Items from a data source
·····

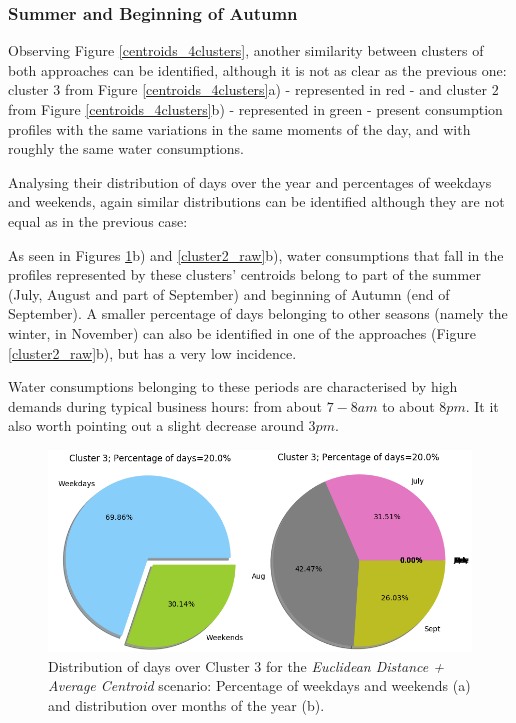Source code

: \documentclass[9pt,journal,compsoc]{IEEEtran}
\begin{document}
\subsubsection{Summer and Beginning of Autumn}

Observing Figure \ref{centroids_4clusters}, another similarity between clusters of both approaches can be identified, although it is not as clear as the previous one: cluster $3$ from Figure \ref{centroids_4clusters}a) - represented in red - and cluster $2$ from Figure \ref{centroids_4clusters}b) - represented in green - present consumption profiles with the same variations in the same moments of the day, and with roughly the same water consumptions.

Analysing their distribution of days over the year and percentages of weekdays and weekends, again similar distributions can be identified although they are not equal as in the previous case:

As seen in Figures \ref{cluster3_euclidean}b) and \ref{cluster2_raw}b), water consumptions that fall in the profiles represented by these clusters' centroids belong to part of the summer (July, August and part of September) and beginning of Autumn (end of September). A smaller percentage of days belonging to other seasons (namely the winter, in November) can also be identified in one of the approaches (Figure \ref{cluster2_raw}b), but has a very low incidence.

Water consumptions belonging to these periods are characterised by high demands during typical business hours: from about $7-8am$ to about $8pm$. It it also worth pointing out a slight decrease around $3pm$.

\begin{figure}
	\centering
	\includegraphics[scale=0.4]{images/percent_week__months_euc_average_cluster3_k4.png}
	\caption{Distribution of days over Cluster $3$ for the \emph{Euclidean Distance + Average Centroid} scenario: Percentage of weekdays and weekends (a) and distribution over months of the year (b).}
	\label{cluster3_euclidean}
\end{figure}
\end{document}
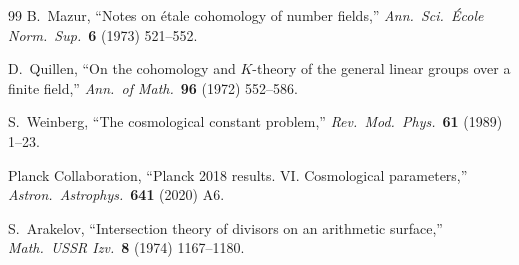 \documentclass[12pt,a4paper]{article}
\theoremstyle{definition}
\begin{document}
\begin{thebibliography}{99}
B.~Mazur, ``Notes on \'etale cohomology of number fields,''
\textit{Ann.\ Sci.\ \'Ecole Norm.\ Sup.}\ \textbf{6} (1973) 521--552.

D.~Quillen, ``On the cohomology and $K$-theory of the general linear groups over a finite field,''
\textit{Ann.\ of Math.}\ \textbf{96} (1972) 552--586.

S.~Weinberg, ``The cosmological constant problem,''
\textit{Rev.\ Mod.\ Phys.}\ \textbf{61} (1989) 1--23.

Planck Collaboration, ``Planck 2018 results. VI. Cosmological parameters,''
\textit{Astron.\ Astrophys.}\ \textbf{641} (2020) A6.

S.~Arakelov, ``Intersection theory of divisors on an arithmetic surface,''
\textit{Math.\ USSR Izv.}\ \textbf{8} (1974) 1167--1180.

\end{thebibliography}
\end{document}
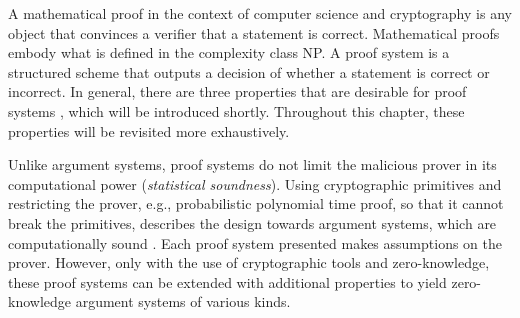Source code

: A mathematical proof in the context of computer science and cryptography is any object that convinces a verifier that a statement is correct. Mathematical proofs embody what is defined in the complexity class NP. A proof system is a structured scheme that outputs a decision of whether a statement is correct or incorrect. In general, there are three properties that are desirable for proof systems \citep{GoldwasserIPs}, which will be introduced shortly. Throughout this chapter, these properties will be revisited more exhaustively.
\begin{itemize}
\end{itemize}
Unlike argument systems, proof systems do not limit the malicious prover in its computational power (\textit{statistical soundness}). Using cryptographic primitives and restricting the prover, e.g., probabilistic polynomial time proof, so that it cannot break the primitives, describes the design towards argument systems, which are computationally sound \citep{ArgSystems, MicaliArgSys}. Each proof system presented makes assumptions on the prover. However, only with the use of cryptographic tools and zero-knowledge, these proof systems can be extended with additional properties to yield zero-knowledge argument systems of various kinds.

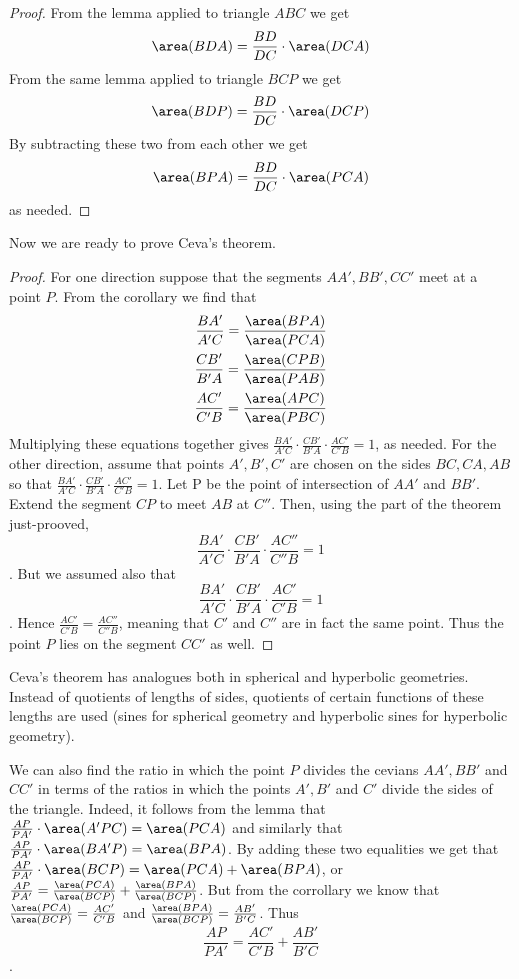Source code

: \begin{proof}
From the lemma applied to triangle $ABC$ we get $$\area(BDA)=\frac{BD}{DC}\cdot\area(DCA)$$ From the same lemma applied to triangle $BCP$ we get $$\area(BDP)=\frac{BD}{DC}\cdot\area(DCP)$$ By subtracting these two from each other we get $$\area(BPA)=\frac{BD}{DC}\cdot \area(PCA)$$ as needed.
\end{proof}
Now we are ready to prove Ceva's theorem.
\begin{proof}
For one direction suppose that the segments $AA',BB',CC'$ meet at a point $P$. From the corollary we find that
\begin{align*}
\frac{BA'}{A'C}=\frac{\area(BPA)}{\area(PCA)} \\
\frac{CB'}{B'A}=\frac{\area(CPB)}{\area(PAB)} \\
\frac{AC'}{C'B}=\frac{\area(APC)}{\area(PBC)}
\end{align*}
Multiplying these equations together gives $\frac{BA'}{A'C}\cdot\frac{CB'}{B'A}\cdot\frac{AC'}{C'B}=1$, as needed.
For the other direction, assume that points $A',B',C'$ are chosen on the sides $BC,CA,AB$ so that $\frac{BA'}{A'C}\cdot\frac{CB'}{B'A}\cdot\frac{AC'}{C'B}=1$. Let P be the point of intersection of $AA'$ and $BB'$. Extend the segment $CP$ to meet $AB$ at $C''$. Then, using the part of the theorem just-prooved, $$\frac{BA'}{A'C}\cdot\frac{CB'}{B'A}\cdot\frac{AC''}{C''B}=1$$. But we assumed also that $$\frac{BA'}{A'C}\cdot\frac{CB'}{B'A}\cdot\frac{AC'}{C'B}=1$$. Hence $\frac{AC'}{C'B}=\frac{AC''}{C''B}$, meaning that $C'$ and $C''$ are in fact the same point. Thus the point $P$ lies on the segment $CC'$ as well.
\end{proof}
\begin{remark}
Ceva's theorem has analogues both in spherical and hyperbolic geometries. Instead of quotients of lengths of sides, quotients of certain functions of these lengths are used (sines for spherical geometry and hyperbolic sines for hyperbolic geometry).
\end{remark}
We can also find the ratio in which the point $P$ divides the cevians $AA',BB'$ and $CC'$ in terms of the ratios in which the points $A',B'$ and $C'$ divide the sides of the triangle. Indeed, it follows from the lemma that $\frac{AP}{PA'}\cdot\area(A'PC)=\area(PCA)$ and similarly that $\frac{AP}{PA'}\cdot\area(BA'P)=\area(BPA)$. By adding these two equalities we get that $\frac{AP}{PA'}\cdot\area(BCP)=\area(PCA)+\area(BPA)$, or $\frac{AP}{PA'}=\frac{\area(PCA)}{\area(BCP)}+\frac{\area(BPA)}{\area(BCP)}$. But from the corrollary we know that $\frac{\area(PCA)}{\area(BCP)}=\frac{AC'}{C'B}$ and $\frac{\area(BPA)}{\area(BCP)}=\frac{AB'}{B'C}$. Thus $$\frac{AP}{PA'}=\frac{AC'}{C'B}+\frac{AB'}{B'C}$$.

·····

WHAT YOU SHOULD DO: Identify the lines of the data that contain the word "textbf". Copy each of them.

SOLUTION TO THIS EXERCISE:
\textit{Ann.\ Sci.\ \'Ecole Norm.\ Sup.}\ \textbf{6} (1973) 521--552.
\textit{Ann.\ of Math.}\ \textbf{96} (1972) 552--586.
\textit{Rev.\ Mod.\ Phys.}\ \textbf{61} (1989) 1--23.
\textit{Astron.\ Astrophys.}\ \textbf{641} (2020) A6.
\textit{Math.\ USSR Izv.}\ \textbf{8} (1974) 1167--1180.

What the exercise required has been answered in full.